INSTRUCTIONS FOR THE TASK. In the entries below, how many lines contain the string "three"? Give the number by itself.

SUPPLIED RECORDS.
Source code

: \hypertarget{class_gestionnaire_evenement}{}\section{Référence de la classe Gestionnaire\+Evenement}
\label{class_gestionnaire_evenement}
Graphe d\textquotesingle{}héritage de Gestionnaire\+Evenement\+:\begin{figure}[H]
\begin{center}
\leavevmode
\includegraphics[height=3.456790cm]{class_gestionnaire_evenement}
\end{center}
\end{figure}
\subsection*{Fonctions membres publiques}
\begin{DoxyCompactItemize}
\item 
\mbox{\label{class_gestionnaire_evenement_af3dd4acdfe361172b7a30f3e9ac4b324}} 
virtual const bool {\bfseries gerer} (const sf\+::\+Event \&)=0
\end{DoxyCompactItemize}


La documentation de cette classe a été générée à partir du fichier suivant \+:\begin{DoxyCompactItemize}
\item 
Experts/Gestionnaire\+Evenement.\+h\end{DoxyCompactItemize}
==
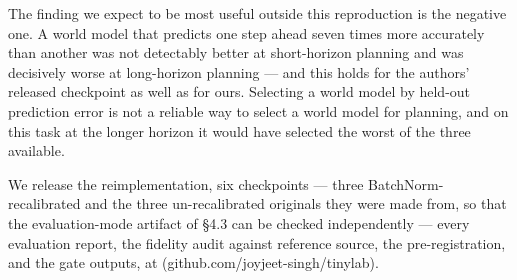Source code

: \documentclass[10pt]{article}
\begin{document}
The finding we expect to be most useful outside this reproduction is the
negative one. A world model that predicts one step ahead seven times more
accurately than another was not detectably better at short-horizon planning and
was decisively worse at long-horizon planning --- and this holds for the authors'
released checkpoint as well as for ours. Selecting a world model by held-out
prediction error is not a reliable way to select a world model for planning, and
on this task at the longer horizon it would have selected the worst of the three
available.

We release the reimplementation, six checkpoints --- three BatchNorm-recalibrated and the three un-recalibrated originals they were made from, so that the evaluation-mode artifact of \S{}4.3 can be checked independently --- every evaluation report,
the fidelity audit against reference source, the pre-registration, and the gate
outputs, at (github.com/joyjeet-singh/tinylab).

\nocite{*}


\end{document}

SOLUTION TO THE EXERCISE. 2